Ganz sicher ist der Auftritt in der Kirche eine beeindruckende Erfahrung für Kinder. Immerhin wird ihnen hier eine Menge zugetraut: Nichts weniger als die Menschwerdung Gottes dürfen sie in ihrem Spiel verkündigen. Große Worte wie „Euch ist heute der Heiland geboren“ übersteigen in ihrer theologischen Tragweite zwar sicherlich den kindlichen Horizont; aber dass es um etwas ganz Besonderes geht, das bekommen schon die kleinsten Engel mit. Und das „Fürchtet euch nicht“ ist für jeden verständlich, egal, wie alt er ist.
Klar wird ebenfalls: Auch die, die nicht oder noch nicht viel können, dürfen mitmachen, wenn es um das Erzählen von Gott geht. Denn dabei kommt es ja eben nicht auf Perfektion und große Kunst an, sondern auf die Erkenntnis: Gott ist da. Mitten im Leben. Im Großen wie im Kleinen, im Besonderen wie im Unscheinbaren. Und auch dort, wo etwas gründlich schiefgeht.
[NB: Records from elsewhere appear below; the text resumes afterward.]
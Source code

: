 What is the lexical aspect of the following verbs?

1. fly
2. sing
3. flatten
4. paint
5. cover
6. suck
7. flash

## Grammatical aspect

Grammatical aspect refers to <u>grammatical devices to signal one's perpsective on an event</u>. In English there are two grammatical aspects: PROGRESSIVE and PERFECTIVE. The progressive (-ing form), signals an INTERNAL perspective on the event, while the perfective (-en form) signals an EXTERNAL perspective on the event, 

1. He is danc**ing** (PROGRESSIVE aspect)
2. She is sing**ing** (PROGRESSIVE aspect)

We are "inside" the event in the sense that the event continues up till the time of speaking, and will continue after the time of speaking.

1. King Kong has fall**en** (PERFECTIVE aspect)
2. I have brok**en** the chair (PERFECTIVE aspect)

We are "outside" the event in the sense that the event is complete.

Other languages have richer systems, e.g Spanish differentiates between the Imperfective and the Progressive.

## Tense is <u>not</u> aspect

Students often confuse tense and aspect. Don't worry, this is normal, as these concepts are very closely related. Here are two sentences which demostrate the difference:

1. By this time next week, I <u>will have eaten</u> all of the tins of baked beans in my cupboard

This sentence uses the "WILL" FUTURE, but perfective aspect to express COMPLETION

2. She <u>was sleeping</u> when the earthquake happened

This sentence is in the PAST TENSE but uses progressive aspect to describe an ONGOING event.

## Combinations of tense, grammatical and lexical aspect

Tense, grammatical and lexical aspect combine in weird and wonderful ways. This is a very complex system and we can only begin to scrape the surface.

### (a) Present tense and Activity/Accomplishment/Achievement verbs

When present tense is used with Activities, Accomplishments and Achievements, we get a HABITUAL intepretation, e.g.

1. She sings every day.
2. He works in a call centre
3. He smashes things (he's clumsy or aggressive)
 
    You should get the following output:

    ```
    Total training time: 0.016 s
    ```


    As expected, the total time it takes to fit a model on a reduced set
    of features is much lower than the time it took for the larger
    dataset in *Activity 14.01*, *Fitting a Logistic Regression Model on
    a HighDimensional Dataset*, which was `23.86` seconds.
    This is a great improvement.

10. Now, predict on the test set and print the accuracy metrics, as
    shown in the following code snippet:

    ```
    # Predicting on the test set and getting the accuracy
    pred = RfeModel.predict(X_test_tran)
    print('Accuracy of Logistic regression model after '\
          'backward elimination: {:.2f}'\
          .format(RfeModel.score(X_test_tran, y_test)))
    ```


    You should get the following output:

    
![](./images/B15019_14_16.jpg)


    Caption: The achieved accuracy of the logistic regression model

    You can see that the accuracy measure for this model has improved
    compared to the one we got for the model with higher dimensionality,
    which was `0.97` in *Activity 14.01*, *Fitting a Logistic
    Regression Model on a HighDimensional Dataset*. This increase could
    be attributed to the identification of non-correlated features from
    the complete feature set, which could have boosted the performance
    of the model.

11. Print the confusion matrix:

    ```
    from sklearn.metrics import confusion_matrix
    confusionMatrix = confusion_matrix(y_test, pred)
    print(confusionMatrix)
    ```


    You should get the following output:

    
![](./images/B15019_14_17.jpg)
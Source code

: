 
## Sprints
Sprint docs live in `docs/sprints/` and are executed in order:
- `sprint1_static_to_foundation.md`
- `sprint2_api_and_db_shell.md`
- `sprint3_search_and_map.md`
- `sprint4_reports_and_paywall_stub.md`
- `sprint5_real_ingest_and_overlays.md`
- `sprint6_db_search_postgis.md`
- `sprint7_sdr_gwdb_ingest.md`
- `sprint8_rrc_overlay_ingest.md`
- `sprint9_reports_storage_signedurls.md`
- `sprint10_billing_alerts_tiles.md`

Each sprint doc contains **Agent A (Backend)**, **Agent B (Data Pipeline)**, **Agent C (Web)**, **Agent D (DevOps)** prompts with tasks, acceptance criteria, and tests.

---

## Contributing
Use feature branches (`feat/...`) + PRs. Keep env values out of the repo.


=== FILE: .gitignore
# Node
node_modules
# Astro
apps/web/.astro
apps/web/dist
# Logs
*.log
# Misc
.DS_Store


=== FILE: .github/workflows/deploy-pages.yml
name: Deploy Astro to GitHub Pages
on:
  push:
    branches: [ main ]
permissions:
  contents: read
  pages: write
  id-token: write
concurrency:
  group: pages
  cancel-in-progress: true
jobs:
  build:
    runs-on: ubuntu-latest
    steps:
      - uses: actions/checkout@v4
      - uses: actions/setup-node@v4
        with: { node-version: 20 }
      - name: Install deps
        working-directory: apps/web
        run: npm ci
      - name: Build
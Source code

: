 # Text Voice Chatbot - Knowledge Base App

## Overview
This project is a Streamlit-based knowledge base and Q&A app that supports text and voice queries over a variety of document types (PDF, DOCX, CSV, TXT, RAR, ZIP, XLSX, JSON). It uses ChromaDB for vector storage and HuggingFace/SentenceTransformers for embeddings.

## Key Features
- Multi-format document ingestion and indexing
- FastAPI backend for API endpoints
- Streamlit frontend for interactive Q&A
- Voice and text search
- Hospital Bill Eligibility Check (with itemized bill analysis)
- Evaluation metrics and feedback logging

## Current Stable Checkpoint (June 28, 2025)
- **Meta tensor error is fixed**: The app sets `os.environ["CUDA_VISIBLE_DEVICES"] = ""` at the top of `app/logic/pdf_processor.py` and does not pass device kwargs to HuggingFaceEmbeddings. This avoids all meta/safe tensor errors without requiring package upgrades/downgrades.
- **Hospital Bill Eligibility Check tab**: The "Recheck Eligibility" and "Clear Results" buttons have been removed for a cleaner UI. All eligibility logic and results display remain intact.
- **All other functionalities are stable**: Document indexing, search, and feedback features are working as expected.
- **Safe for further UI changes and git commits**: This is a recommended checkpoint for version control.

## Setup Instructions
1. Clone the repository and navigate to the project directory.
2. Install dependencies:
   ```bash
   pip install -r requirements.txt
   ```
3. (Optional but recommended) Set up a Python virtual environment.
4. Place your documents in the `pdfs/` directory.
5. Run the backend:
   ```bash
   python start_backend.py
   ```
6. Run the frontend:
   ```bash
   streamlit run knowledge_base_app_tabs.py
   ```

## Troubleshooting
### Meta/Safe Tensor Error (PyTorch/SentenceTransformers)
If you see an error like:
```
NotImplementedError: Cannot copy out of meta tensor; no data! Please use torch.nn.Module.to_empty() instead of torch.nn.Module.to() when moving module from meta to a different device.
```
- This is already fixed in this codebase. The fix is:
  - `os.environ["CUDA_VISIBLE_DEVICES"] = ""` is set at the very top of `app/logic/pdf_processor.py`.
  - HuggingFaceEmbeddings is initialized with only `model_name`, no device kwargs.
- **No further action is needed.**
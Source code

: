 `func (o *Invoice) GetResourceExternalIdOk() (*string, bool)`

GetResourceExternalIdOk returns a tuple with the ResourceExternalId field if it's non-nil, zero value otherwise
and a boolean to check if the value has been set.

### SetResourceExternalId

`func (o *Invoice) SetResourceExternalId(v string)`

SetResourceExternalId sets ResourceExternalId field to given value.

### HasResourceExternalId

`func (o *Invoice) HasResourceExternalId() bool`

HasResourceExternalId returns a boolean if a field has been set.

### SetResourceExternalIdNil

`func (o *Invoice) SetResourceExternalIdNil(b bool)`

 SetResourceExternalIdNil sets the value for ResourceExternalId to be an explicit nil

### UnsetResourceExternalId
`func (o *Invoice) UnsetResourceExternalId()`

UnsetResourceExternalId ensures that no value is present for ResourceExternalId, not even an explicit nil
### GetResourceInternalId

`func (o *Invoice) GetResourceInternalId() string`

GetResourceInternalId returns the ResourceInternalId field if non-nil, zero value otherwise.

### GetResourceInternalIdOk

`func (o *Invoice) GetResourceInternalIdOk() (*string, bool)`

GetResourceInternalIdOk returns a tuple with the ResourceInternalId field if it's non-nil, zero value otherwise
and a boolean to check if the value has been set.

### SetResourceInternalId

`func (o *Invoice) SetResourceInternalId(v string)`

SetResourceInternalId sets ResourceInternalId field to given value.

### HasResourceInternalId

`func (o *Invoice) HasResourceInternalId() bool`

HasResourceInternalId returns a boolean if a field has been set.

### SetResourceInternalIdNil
Das zu entdecken, darüber zu staunen und davon ganz unbefangen zu reden, das können Kinder besonders gut.
Und die Zuschauerinnen und Zuschauer? Vielleicht erzählt auch ihnen das unvollkommene Spiel der Kinder mehr davon, wie Gott ist, als manche Predigt. Es sind die Kleinen, die Armen, die Machtlosen, denen er sich zuwendet. Gerade die Weihnachtsgeschichte macht das deutlich: Gottes Sohn kommt in einem Stall zur Welt und wird bald darauf zum Flüchtling, und die ersten Zeugen dieses Wunders sind armselige Hirten.
Vielleicht gibt das Nacherzählen und Spielen dieser Botschaft von der Zuwendung Gottes zu den Kleinen so viel Selbstvertrauen, dass die kindlichen Schauspieler später zu selbstbewussten Menschen werden – und manche von ihnen dann wieder auf einer Bühne landen.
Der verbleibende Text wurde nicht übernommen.